Dysponując choćby powierzchowną zdolnością do ludzkich odruchów, trudno zrozumieć, jak można z postaci męczennika, który oddał życie nie tylko za Wiarę, ale również za Niepodległość i Wolność, szydzić tak, jak zrobili to dziennikarze Radia Zet - stwierdza przewodniczący Komisji Krajowej NSZZ "Solidarność". Piotr Duda wydał oświadczenie dotyczące sytuacji, która miała miejsce w trakcie audycji "Daj Suchara". Podkreślił w nim, że "gdyby nie ludzie tacy jak bł. ks. Jerzy Popiełuszko, osoby takie jak wyżej wymienieni, nawet jeśli pracowałyby w mediach, zastanawiałyby się zapewne czy wolno im użyć w tekście, czy w audycji nazwiska „Jaruzelski”, żeby nie skończyć na dnie Wisły".
Omawianą audycję w ostatnim czasie przypomnieli internauci. - Jak nazywa się łóżko popa? - zapytała podczas niej Agnieszka Kołodziejska siedzącego naprzeciwko Roberta Karpowicza. Ten nie mógł zgadnąć. - Popiełóżko - oznajmiła Kołodziejska po czym oboje zaczęli się śmiać.

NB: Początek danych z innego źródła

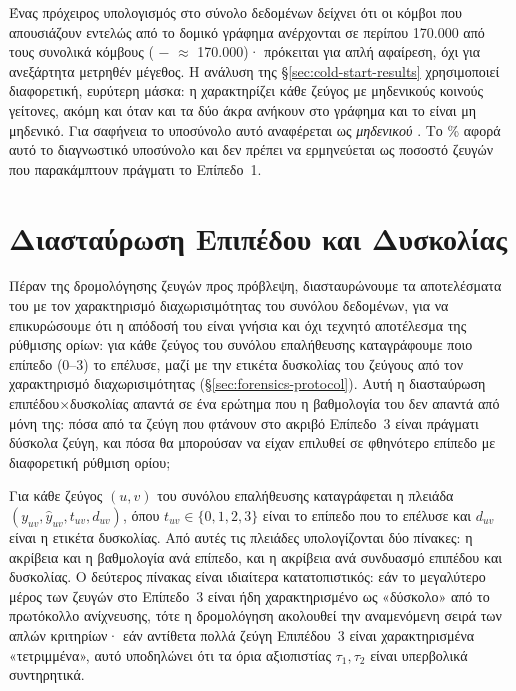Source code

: Ένας πρόχειρος υπολογισμός στο σύνολο δεδομένων  δείχνει ότι οι κόμβοι
που απουσιάζουν εντελώς από το δομικό γράφημα ανέρχονται σε περίπου 170.000 από τους
συνολικά \GraphNodesTotal{} κόμβους (\GraphNodesTotal{} $-$ \GraphNodes{} $\approx$ 170.000)· πρόκειται για απλή
αφαίρεση, όχι για ανεξάρτητα μετρηθέν μέγεθος.
Η ανάλυση της \S\ref{sec:cold-start-results} χρησιμοποιεί διαφορετική, ευρύτερη
μάσκα: η \texttt{} χαρακτηρίζει κάθε ζεύγος με μηδενικούς
κοινούς γείτονες, ακόμη και όταν και τα δύο άκρα ανήκουν στο γράφημα και το
 είναι μη μηδενικό.
Για σαφήνεια το υποσύνολο αυτό
αναφέρεται ως \emph{μηδενικού }.
Το \ColdStartPct\% αφορά αυτό το
διαγνωστικό υποσύνολο και δεν πρέπει να ερμηνεύεται ως ποσοστό ζευγών που
παρακάμπτουν πράγματι το Επίπεδο~1.


\section{Διασταύρωση Επιπέδου και Δυσκολίας}
\label{sec:cascade-diagnostic}

Πέραν της δρομολόγησης ζευγών προς πρόβλεψη, διασταυρώνουμε τα αποτελέσματα του
 με τον χαρακτηρισμό διαχωρισιμότητας του συνόλου δεδομένων, για να
επικυρώσουμε ότι η απόδοσή του είναι γνήσια και όχι τεχνητό αποτέλεσμα της ρύθμισης ορίων: για κάθε
ζεύγος του συνόλου επαλήθευσης καταγράφουμε ποιο επίπεδο (0--3) το επέλυσε, μαζί
με την ετικέτα δυσκολίας του ζεύγους από τον χαρακτηρισμό διαχωρισιμότητας
(\S\ref{sec:forensics-protocol}). Αυτή η διασταύρωση επιπέδου$\times$δυσκολίας
απαντά σε ένα ερώτημα που η βαθμολογία  του  δεν
απαντά από μόνη της: πόσα από τα ζεύγη που φτάνουν στο ακριβό Επίπεδο~3 είναι
πράγματι δύσκολα ζεύγη, και πόσα θα μπορούσαν να είχαν επιλυθεί σε φθηνότερο
επίπεδο με διαφορετική ρύθμιση ορίου;

Για κάθε ζεύγος $(u,v)$ του συνόλου επαλήθευσης καταγράφεται η πλειάδα
$(y_{uv}, \hat{y}_{uv}, t_{uv}, d_{uv})$, όπου $t_{uv} \in \{0,1,2,3\}$ είναι το
επίπεδο που το επέλυσε και $d_{uv}$ είναι η ετικέτα δυσκολίας.
Από αυτές τις
πλειάδες υπολογίζονται δύο πίνακες: η ακρίβεια και η βαθμολογία  ανά
επίπεδο, και η ακρίβεια ανά συνδυασμό επιπέδου και δυσκολίας.
Ο δεύτερος πίνακας
είναι ιδιαίτερα κατατοπιστικός: εάν το μεγαλύτερο μέρος των ζευγών στο Επίπεδο~3
είναι ήδη χαρακτηρισμένο ως «δύσκολο» από το πρωτόκολλο ανίχνευσης, τότε η
δρομολόγηση ακολουθεί την αναμενόμενη σειρά των απλών κριτηρίων· εάν αντίθετα
πολλά ζεύγη Επιπέδου~3
είναι χαρακτηρισμένα «τετριμμένα», αυτό υποδηλώνει ότι τα όρια αξιοπιστίας
$\tau_1, \tau_2$ είναι υπερβολικά συντηρητικά.


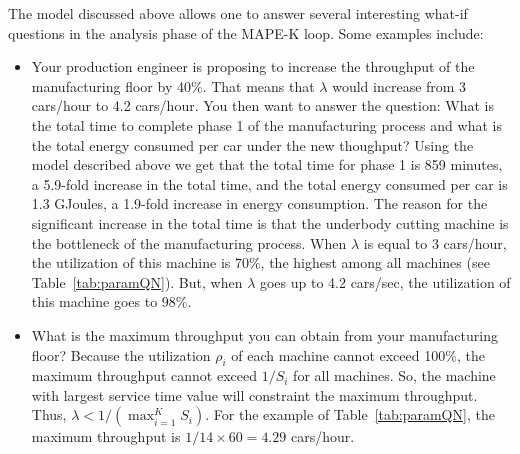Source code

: \documentclass[a4paper, 12pt]{article} %
\begin{document}
The model discussed above allows one to answer several interesting what-if questions in the analysis phase of the MAPE-K loop. Some examples include: 
\begin{itemize}
\item Your production engineer is proposing to increase the throughput of the manufacturing floor by 40\%. That means that $\lambda$ would increase from 3 cars/hour to 4.2 cars/hour. You then want to answer the question: What is the total time to complete phase 1 of the manufacturing process and what is the total energy consumed per car under the new thoughput? Using the model described above we get that the total time for phase 1 is 859 minutes, a 5.9-fold increase in the total time, and the total energy consumed per car is 1.3  GJoules, a 1.9-fold increase in energy consumption. The reason for the significant increase in the total time is that the underbody cutting machine is the bottleneck of the manufacturing process. When $\lambda$ is equal to 3 cars/hour, the utilization of this machine is 70\%, the highest among all machines (see Table~\ref{tab:paramQN}).  But, when $\lambda$ goes up to 4.2 cars/sec, the utilization of this machine goes to 98\%.

\item What is the maximum throughput you can obtain from your manufacturing floor? Because the utilization $\rho_i$ of each machine cannot exceed 100\%, the maximum throughput cannot exceed $1 / S_i$ for all machines. So, the machine with largest service time value will constraint the maximum throughput. Thus, $\lambda < 1 / ({\max_{i=1}^K S_i})$. For the example of Table~\ref{tab:paramQN}, the maximum throughput  is $1 / 14  \times 60 = 4.29$ cars/hour.


\end{itemize}
\end{document}
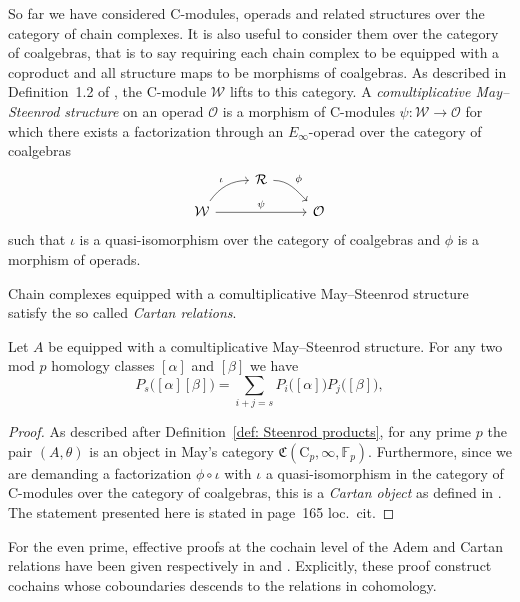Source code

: So far we have considered $\mathrm{C}$-modules, operads and related structures over the category of chain complexes.
It is also useful to consider them over the category of coalgebras, that is to say requiring each chain complex to be equipped with a coproduct and all structure maps to be morphisms of coalgebras.
As described in Definition~1.2 of \cite{may1970general}, the $\mathrm{C}$-module $\mathcal W$ lifts to this category.
A \textit{comultiplicative May--Steenrod structure} on an operad $\mathcal O$ is a morphism of $\mathrm{C}$-modules $\psi \colon \mathcal W \to \mathcal O$ for which there exists a factorization through an $E_\infty$-operad over the category of coalgebras
\begin{equation*}
\begin{tikzcd}[column sep = normal, row sep = small]
& \mathcal R \arrow[dr, "\phi", out=0] & \\
\mathcal W \arrow[ur, "\iota", out=55, in=180] \arrow[rr, "\psi"] & & \mathcal O
\end{tikzcd}
\end{equation*}
such that $\iota$ is a quasi-isomorphism over the category of coalgebras and $\phi$ is a morphism of operads.

Chain complexes equipped with a comultiplicative May--Steenrod structure satisfy the so called \textit{Cartan relations}.

\begin{lemma}
	Let $A$ be equipped with a comultiplicative May--Steenrod structure.
	For any two mod $p$ homology classes $[\alpha]$ and $[\beta]$ we have
	\begin{equation*}
	P_s\big([\alpha] [\beta]\big) = \sum_{i+j=s} P_i\big( [\alpha] \big) P_j\big( [\beta] \big),
	\end{equation*}
\end{lemma}

\begin{proof}
	As described after Definition~\ref{def: Steenrod products}, for any prime $p$ the pair $(A, \theta)$ is an object in May's category $\mathfrak{C}(\mathrm C_p, \infty, \mathbb{F}_p)$.
	Furthermore, since we are demanding a factorization $\phi \circ \iota$ with $\iota$ a quasi-isomorphism in the category of $\mathrm{C}$-modules over the category of coalgebras, this is a \textit{Cartan object} as defined in \cite[p.161]{may1970general}.
	The statement presented here is stated in page~165 loc.~cit.
\end{proof}

For the even prime, effective proofs at the cochain level of the Adem and Cartan relations have been given respectively in \cite{medina2021adem} and \cite{medina2020cartan}.
Explicitly, these proof construct cochains whose coboundaries descends to the relations in cohomology.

A jakbyście chcieli pośmiać się z zamordowanego przez UBeków księdza Popiełuszki, to Radio ZET zaprasza na antenę. Fajnopolacy zapraszają. pic.twitter.com/OdaMS19v1W
— Lemingopedia (@Lemingopedia) January 19, 2024
W oświadczeniu Duda oznajmił, że gdyby bł. ks. Popiełuszko żył, kończyłby w ty roku 77 lat i "byłby zapewne jednym z największych autorytetów moralnych współczesnej Polski". - Jednak komunistyczni mordercy zdecydowali inaczej. Po propagandowym wstępie Jerzego Urbana, pod pseudonimem „Jan Rem”, w którym „goebbels stanu wojennego” nazywał Msze za Ojczyznę „seansami nienawiści”, ks. Jerzy Popiełuszko został przez oprawców SB porwany i zamordowany. Zanim wrzucono go związanego do Wisły, był bestialsko torturowany - zaznaczył.
"Ich (dziennikarzy Radia Zet) wybryk wpisuje się niestety w szerszą grozę czasów, w których żyjemy. Czasów, w których rządzący zapowiadają przywrócenie wysokich emerytur funkcjonariuszom byłego aparatu bezpieczeństwa PRL. Czasów, w których kastruje się polską pamięć zbiorową poprzez likwidację archiwów i groźbę likwidacji Instytutu Pamięci Narodowej. Czasów, w których Jerzy Urban stał się dla wielu „sympatycznym, dowcipnym starszym panem”, a wręcz „autorytetem”. I czasów, w których elity medialne, uznały za stosowne przyjąć za przedmiot szyderstw wszelkie drogie Polakom symbole"
Przewodniczący NSZZ "Solidarność" oświadczył: "nie ma naszej zgody na tego typu „żarty” wykraczające poza najbardziej liberalnie nakreślone granice człowieczeństwa". Barbarzyńskie "wybryki" ujawniające rzeczywistą naturę "uśmiechniętych elit". I dlatego żądamy przeprosin na antenie Radia Zet oraz wyciągnięcia z tej sytuacji wniosków na przyszłość".